There was no error in overruling the defendants' motion for a directed verdict, as the information clearly charges the crime of petit larceny and the evidence fully sustains the charge. No claim was made that the information charged only petit larceny until after the verdict was returned. The case was tried upon the theory that the information charged grand larceny, evidence was offered to show that the property involved exceeded twenty dollars in value. The court, in carefully prepared instructions, submitted the case to the jury upon the theory that the information charged grand larceny. He defined very clearly both degrees of the crime of larceny and instructed the jury accordingly. The jury undoubtedly intended to return and did return a verdict for grand larceny.

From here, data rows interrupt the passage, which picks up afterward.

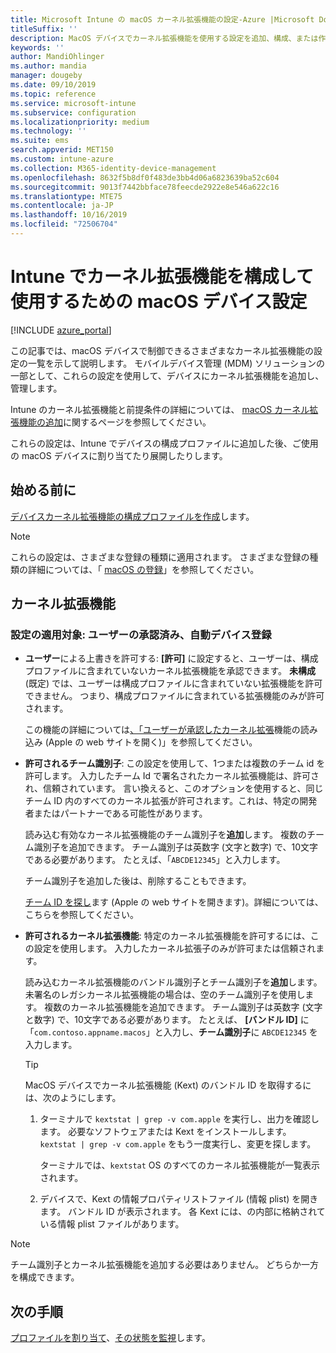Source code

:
 ```yaml
---
title: Microsoft Intune の macOS カーネル拡張機能の設定-Azure |Microsoft Docs
titleSuffix: ''
description: MacOS デバイスでカーネル拡張機能を使用する設定を追加、構成、または作成します。 また、承認された拡張機能のオーバーライド、チーム識別子からのすべての拡張の許可、または Microsoft Intune での特定の拡張機能またはアプリの許可をユーザーに許可します。
keywords: ''
author: MandiOhlinger
ms.author: mandia
manager: dougeby
ms.date: 09/10/2019
ms.topic: reference
ms.service: microsoft-intune
ms.subservice: configuration
ms.localizationpriority: medium
ms.technology: ''
ms.suite: ems
search.appverid: MET150
ms.custom: intune-azure
ms.collection: M365-identity-device-management
ms.openlocfilehash: 8632f5b8df0f483de3bb4d06a6823639ba52c604
ms.sourcegitcommit: 9013f7442bbface78feecde2922e8e546a622c16
ms.translationtype: MTE75
ms.contentlocale: ja-JP
ms.lasthandoff: 10/16/2019
ms.locfileid: "72506704"
---
```

# <a name="macos-device-settings-to-configure-and-use-kernel-extensions-in-intune"></a>Intune でカーネル拡張機能を構成して使用するための macOS デバイス設定

[!INCLUDE [azure_portal](../includes/azure_portal.md)]

この記事では、macOS デバイスで制御できるさまざまなカーネル拡張機能の設定の一覧を示して説明します。 モバイルデバイス管理 (MDM) ソリューションの一部として、これらの設定を使用して、デバイスにカーネル拡張機能を追加し、管理します。

Intune のカーネル拡張機能と前提条件の詳細については、 [macOS カーネル拡張機能の追加](../kernel-extensions-overview-macos.md)に関するページを参照してください。

これらの設定は、Intune でデバイスの構成プロファイルに追加した後、ご使用の macOS デバイスに割り当てたり展開したりします。

## <a name="before-you-begin"></a>始める前に

[デバイスカーネル拡張機能の構成プロファイルを作成](../kernel-extensions-overview-macos.md)します。

> [!NOTE]
> これらの設定は、さまざまな登録の種類に適用されます。 さまざまな登録の種類の詳細については、「 [macOS の登録](../macos-enroll.md)」を参照してください。

## <a name="kernel-extensions"></a>カーネル拡張機能

### <a name="settings-apply-to-user-approved-automated-device-enrollment"></a>設定の適用対象: ユーザーの承認済み、自動デバイス登録

- **ユーザー**による上書きを許可する: **[許可]** に設定すると、ユーザーは、構成プロファイルに含まれていないカーネル拡張機能を承認できます。 **未構成**(既定) では、ユーザーは構成プロファイルに含まれていない拡張機能を許可できません。 つまり、構成プロファイルに含まれている拡張機能のみが許可されます。

  この機能の詳細については[、「ユーザーが承認したカーネル拡張](https://developer.apple.com/library/archive/technotes/tn2459/_index.html)機能の読み込み (Apple の web サイトを開く)」を参照してください。

- **許可されるチーム識別子**: この設定を使用して、1つまたは複数のチーム id を許可します。 入力したチーム Id で署名されたカーネル拡張機能は、許可され、信頼されています。 言い換えると、このオプションを使用すると、同じチーム ID 内のすべてのカーネル拡張が許可されます。これは、特定の開発者またはパートナーである可能性があります。

  読み込む有効なカーネル拡張機能のチーム識別子を**追加**します。 複数のチーム識別子を追加できます。 チーム識別子は英数字 (文字と数字) で、10文字である必要があります。 たとえば、「`ABCDE12345`」と入力します。

  チーム識別子を追加した後は、削除することもできます。

  [チーム ID を探し](https://help.apple.com/developer-account/#/dev55c3c710c)ます (Apple の web サイトを開きます)。詳細については、こちらを参照してください。

- **許可されるカーネル拡張機能**: 特定のカーネル拡張機能を許可するには、この設定を使用します。 入力したカーネル拡張子のみが許可または信頼されます。 

  読み込むカーネル拡張機能のバンドル識別子とチーム識別子を**追加**します。 未署名のレガシカーネル拡張機能の場合は、空のチーム識別子を使用します。 複数のカーネル拡張機能を追加できます。 チーム識別子は英数字 (文字と数字) で、10文字である必要があります。 たとえば、 **[バンドル ID]** に「`com.contoso.appname.macos`」と入力し、**チーム識別子**に `ABCDE12345` を入力します。

  > [!TIP]
  > MacOS デバイスでカーネル拡張機能 (Kext) のバンドル ID を取得するには、次のようにします。
  >
  > 1. ターミナルで `kextstat | grep -v com.apple` を実行し、出力を確認します。 必要なソフトウェアまたは Kext をインストールします。 `kextstat | grep -v com.apple` をもう一度実行し、変更を探します。
  >
  >    ターミナルでは、`kextstat` OS のすべてのカーネル拡張機能が一覧表示されます。 
  >
  > 2. デバイスで、Kext の情報プロパティリストファイル (情報 plist) を開きます。 バンドル ID が表示されます。 各 Kext には、の内部に格納されている情報 plist ファイルがあります。 

> [!NOTE]
> チーム識別子とカーネル拡張機能を追加する必要はありません。 どちらか一方を構成できます。

## <a name="next-steps"></a>次の手順

[プロファイルを割り当て](../device-profile-assign.md)、[その状態を監視](../device-profile-monitor.md)します。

No objection was made to this verdict and when it was returned the same was received and duly recorded. If the objection that the defendants could not be convicted of more than petit larceny had been *21 made at that time the trial judge could have sent the jury back under §§ 10,892 and 10,894, Compiled Laws 1913, and directed them to reconsider their verdict, or in other words, have instructed them that they could not find the defendants guilty of any crime greater than that of petit larceny. The question, however, was not raised until it was raised in a motion in arrest of judgment. It was urged again before sentence was imposed and also in motion to vacate and set aside the judgment and sentence and for a new trial. A verdict and judgment for grand larceny on an information charging only petit larceny cannot stand and since the defendants raised the question by motion to vacate and set aside the judgment and sentence and for a new trial, we are of the opinion that the motion should have been granted.

The judgment of the District Court is reversed and a new trial is ordered.

CHRISTIANSON, Ch. J., and BIRDZELL, NUESSLE and BURR, JJ., concur.